--- START ---
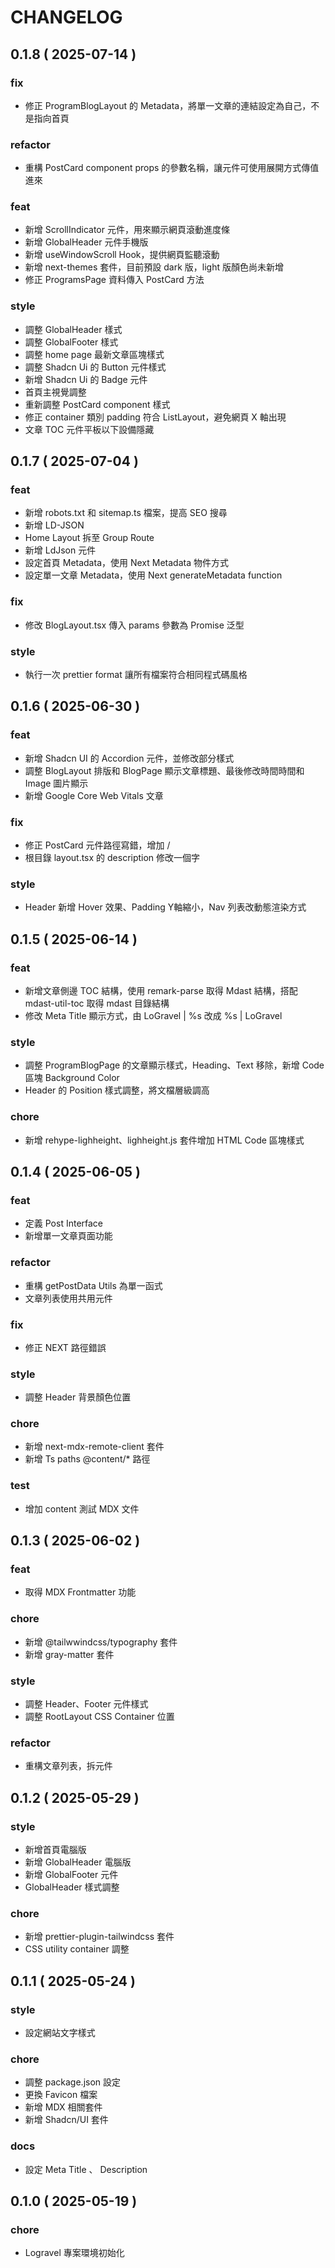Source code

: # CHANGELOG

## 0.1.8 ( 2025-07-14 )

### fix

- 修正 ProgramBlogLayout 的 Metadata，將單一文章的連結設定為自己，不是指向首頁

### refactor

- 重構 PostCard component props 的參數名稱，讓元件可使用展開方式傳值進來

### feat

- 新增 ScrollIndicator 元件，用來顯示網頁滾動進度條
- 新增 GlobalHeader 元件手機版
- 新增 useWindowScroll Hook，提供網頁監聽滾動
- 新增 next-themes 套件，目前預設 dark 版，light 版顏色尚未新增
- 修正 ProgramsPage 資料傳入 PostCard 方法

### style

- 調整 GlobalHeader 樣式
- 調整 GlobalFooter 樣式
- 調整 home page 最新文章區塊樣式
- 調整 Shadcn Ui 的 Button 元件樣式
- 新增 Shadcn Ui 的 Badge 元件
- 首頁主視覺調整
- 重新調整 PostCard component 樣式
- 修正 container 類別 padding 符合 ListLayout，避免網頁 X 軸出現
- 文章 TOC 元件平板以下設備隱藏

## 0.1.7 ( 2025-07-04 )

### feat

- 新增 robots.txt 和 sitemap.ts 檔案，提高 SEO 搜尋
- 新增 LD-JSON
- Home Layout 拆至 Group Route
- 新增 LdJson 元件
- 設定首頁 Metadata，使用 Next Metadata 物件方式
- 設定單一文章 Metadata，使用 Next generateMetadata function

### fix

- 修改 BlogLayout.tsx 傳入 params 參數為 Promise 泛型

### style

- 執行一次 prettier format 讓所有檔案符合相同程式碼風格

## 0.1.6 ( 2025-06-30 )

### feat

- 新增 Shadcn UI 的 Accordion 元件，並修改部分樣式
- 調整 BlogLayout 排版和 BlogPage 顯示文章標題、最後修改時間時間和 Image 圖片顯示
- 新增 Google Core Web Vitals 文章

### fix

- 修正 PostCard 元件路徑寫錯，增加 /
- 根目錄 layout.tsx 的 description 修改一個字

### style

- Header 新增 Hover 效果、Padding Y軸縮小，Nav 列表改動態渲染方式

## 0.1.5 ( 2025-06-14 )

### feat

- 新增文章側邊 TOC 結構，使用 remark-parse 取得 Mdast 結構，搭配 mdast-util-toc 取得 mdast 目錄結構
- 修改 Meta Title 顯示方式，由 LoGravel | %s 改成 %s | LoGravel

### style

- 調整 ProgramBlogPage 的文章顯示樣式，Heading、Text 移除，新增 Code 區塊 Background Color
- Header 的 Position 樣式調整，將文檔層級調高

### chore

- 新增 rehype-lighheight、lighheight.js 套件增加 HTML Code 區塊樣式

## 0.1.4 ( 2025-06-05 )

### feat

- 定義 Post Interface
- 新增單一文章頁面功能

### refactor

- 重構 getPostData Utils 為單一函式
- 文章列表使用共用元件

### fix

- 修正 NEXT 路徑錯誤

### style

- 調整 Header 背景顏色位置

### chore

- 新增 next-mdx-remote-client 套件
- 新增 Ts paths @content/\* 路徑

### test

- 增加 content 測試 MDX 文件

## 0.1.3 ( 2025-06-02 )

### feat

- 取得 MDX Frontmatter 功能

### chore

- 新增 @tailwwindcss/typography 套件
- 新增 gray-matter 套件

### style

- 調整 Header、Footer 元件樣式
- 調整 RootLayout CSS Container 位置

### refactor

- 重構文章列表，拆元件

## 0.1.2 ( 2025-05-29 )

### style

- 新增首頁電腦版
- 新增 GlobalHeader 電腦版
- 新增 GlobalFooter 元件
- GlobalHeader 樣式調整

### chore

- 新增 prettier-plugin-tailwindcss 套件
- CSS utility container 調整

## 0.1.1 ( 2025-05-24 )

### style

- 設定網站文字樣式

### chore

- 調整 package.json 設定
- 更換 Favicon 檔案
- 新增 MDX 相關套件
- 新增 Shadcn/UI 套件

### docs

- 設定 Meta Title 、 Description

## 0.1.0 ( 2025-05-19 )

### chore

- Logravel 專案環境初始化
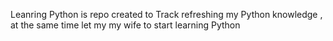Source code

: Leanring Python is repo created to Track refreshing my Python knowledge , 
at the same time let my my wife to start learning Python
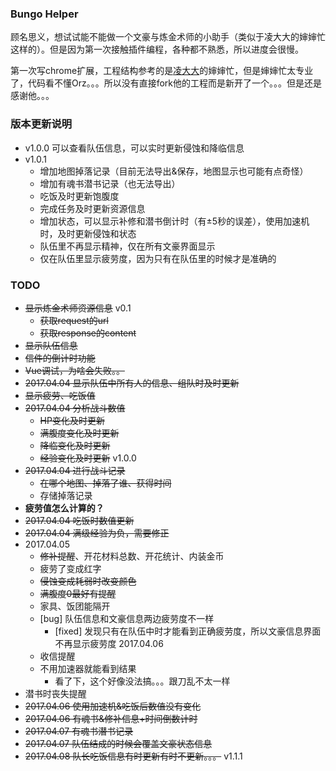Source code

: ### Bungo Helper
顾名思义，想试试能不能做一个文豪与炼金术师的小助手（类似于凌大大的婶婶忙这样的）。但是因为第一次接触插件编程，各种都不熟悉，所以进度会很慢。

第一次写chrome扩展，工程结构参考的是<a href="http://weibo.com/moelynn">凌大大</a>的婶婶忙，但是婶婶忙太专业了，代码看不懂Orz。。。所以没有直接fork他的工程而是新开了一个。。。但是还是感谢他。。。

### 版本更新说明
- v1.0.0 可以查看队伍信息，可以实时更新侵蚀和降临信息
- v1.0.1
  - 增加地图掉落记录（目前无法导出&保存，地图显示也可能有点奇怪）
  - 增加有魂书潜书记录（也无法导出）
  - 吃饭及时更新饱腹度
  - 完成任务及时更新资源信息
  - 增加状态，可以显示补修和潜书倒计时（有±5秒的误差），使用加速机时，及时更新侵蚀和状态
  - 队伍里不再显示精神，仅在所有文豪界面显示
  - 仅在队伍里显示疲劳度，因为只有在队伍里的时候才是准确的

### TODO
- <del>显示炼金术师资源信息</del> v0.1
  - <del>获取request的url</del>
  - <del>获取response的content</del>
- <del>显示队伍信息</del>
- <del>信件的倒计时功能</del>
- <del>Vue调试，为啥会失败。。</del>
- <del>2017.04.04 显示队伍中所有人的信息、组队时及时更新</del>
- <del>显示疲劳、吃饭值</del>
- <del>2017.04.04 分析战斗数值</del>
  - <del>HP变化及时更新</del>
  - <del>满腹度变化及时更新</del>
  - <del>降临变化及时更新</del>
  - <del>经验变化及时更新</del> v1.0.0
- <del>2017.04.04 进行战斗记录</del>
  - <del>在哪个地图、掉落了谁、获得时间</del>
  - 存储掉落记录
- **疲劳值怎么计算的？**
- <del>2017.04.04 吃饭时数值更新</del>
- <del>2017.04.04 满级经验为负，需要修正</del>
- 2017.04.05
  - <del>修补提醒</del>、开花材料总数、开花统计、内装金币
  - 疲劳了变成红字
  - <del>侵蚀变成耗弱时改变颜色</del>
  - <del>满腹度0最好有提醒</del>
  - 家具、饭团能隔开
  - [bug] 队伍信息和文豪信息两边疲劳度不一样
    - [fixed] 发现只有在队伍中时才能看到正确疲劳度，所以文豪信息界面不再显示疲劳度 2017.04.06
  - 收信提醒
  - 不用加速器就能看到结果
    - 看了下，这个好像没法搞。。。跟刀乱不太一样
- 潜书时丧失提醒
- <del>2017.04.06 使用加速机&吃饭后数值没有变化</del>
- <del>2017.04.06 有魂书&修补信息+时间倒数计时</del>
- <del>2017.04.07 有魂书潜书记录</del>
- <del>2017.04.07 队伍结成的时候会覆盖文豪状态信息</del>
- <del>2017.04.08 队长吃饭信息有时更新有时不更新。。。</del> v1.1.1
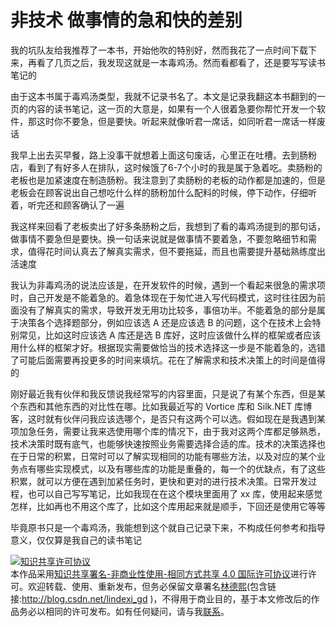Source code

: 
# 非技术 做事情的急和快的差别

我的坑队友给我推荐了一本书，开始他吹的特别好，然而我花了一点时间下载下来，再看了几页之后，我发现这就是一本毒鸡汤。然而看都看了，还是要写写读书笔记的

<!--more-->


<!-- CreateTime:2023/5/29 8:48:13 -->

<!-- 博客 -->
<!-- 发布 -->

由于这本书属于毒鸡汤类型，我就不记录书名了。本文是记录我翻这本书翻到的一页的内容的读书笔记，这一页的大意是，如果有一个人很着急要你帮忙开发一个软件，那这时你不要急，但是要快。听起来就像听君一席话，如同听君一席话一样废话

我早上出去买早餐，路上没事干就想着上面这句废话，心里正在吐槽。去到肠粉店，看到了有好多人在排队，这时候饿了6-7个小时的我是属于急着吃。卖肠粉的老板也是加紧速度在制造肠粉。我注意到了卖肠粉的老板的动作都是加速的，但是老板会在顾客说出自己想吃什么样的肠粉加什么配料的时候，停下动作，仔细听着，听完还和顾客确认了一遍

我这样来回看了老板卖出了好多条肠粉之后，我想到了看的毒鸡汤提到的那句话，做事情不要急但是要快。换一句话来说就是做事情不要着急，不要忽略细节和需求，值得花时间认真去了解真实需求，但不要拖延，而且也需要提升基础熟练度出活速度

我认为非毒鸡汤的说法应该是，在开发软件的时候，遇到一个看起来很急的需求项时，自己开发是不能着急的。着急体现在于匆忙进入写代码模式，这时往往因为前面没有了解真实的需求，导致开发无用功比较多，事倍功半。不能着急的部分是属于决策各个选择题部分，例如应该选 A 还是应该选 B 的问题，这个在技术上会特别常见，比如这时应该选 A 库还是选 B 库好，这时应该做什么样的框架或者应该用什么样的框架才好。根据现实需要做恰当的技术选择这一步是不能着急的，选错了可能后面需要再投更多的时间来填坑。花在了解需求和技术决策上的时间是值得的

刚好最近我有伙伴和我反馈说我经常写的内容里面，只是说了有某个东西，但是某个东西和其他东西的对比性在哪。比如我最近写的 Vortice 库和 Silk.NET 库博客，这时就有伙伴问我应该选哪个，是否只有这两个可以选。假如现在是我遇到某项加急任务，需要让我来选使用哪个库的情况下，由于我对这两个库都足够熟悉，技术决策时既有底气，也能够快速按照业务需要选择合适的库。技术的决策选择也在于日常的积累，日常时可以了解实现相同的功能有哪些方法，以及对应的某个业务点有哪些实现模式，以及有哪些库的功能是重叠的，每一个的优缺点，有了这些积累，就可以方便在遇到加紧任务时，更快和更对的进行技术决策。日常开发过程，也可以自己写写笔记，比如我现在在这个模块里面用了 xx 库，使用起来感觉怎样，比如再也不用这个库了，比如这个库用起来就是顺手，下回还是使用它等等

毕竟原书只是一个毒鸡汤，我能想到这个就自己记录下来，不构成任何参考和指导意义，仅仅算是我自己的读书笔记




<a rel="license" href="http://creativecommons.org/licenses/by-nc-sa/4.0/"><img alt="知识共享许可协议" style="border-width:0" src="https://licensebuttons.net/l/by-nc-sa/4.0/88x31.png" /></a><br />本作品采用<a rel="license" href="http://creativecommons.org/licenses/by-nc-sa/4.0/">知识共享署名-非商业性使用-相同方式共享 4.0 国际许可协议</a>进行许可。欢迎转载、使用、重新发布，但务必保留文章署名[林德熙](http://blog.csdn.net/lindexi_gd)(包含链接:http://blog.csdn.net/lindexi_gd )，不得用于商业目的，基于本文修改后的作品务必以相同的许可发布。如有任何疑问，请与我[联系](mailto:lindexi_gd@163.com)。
--- END ---
> About this exercise: Report the number of lines above containing the word "Shadcn", with no other text.

> Solution below: 4